▸ **YOUR INSTRUCTIONS**:
Scan the material below and count each line with the string "Ewing". Reply with the count alone.

----

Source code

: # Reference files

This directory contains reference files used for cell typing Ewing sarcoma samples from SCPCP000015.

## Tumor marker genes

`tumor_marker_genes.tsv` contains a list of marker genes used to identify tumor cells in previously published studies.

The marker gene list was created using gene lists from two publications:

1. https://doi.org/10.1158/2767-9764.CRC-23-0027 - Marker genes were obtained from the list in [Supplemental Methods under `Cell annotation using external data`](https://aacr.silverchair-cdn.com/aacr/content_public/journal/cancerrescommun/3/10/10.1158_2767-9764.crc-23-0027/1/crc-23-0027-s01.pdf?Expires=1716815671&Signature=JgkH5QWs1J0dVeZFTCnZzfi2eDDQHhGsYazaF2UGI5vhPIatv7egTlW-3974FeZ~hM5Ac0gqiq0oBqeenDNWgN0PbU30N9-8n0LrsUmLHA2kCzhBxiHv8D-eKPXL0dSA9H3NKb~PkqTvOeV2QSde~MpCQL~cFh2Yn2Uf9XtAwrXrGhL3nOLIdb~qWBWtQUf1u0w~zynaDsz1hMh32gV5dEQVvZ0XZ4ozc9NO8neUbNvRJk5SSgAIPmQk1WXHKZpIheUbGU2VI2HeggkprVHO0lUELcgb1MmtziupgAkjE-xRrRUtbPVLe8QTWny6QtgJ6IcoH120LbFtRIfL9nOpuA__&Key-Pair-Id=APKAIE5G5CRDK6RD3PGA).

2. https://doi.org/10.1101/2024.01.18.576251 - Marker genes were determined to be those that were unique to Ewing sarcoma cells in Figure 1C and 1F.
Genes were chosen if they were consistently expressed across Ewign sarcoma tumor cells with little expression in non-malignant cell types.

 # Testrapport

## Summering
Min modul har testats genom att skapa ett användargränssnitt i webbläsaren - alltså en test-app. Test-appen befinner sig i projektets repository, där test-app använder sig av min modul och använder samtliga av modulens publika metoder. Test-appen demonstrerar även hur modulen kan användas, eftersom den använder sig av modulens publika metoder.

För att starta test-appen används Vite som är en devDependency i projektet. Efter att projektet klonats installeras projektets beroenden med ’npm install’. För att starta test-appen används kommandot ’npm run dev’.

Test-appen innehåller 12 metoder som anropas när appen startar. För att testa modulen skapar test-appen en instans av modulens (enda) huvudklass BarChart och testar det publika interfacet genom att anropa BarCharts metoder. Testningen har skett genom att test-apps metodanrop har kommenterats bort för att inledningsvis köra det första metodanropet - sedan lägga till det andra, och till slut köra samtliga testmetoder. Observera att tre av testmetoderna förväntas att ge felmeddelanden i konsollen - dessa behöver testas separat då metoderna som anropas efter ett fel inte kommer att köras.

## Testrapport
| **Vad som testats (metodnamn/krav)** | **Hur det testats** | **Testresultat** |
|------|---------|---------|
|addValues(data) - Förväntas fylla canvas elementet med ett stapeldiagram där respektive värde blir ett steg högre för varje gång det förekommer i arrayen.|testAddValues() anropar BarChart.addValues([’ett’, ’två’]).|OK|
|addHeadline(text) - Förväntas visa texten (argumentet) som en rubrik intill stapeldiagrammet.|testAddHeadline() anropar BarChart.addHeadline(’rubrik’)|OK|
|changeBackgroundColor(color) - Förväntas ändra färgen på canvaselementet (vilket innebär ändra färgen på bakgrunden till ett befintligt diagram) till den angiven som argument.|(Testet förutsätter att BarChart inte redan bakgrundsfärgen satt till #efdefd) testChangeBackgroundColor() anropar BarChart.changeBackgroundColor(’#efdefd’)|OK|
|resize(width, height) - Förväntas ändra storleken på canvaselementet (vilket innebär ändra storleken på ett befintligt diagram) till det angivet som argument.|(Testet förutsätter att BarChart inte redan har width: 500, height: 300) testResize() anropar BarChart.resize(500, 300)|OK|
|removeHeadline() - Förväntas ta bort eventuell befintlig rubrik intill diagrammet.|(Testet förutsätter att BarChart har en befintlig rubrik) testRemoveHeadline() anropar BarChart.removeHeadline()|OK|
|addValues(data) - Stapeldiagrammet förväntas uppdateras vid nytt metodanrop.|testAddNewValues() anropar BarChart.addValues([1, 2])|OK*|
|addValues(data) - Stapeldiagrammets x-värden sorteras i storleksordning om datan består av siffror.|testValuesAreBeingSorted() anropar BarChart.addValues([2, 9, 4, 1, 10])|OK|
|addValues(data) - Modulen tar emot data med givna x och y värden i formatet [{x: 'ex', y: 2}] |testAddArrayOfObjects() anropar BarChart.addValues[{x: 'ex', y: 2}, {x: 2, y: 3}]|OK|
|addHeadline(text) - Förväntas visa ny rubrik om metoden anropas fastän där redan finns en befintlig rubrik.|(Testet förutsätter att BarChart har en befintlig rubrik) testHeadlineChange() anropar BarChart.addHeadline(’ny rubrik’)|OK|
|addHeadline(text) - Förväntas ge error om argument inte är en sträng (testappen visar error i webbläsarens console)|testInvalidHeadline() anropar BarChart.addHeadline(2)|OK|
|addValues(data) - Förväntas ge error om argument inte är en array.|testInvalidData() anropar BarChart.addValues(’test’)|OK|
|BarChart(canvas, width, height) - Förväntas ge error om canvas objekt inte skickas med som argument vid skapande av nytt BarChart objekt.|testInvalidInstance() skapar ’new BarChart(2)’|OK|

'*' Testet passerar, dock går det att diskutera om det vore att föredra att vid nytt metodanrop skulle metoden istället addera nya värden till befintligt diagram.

----

▸ **RESPONSE TO THIS EXERCISE**:
2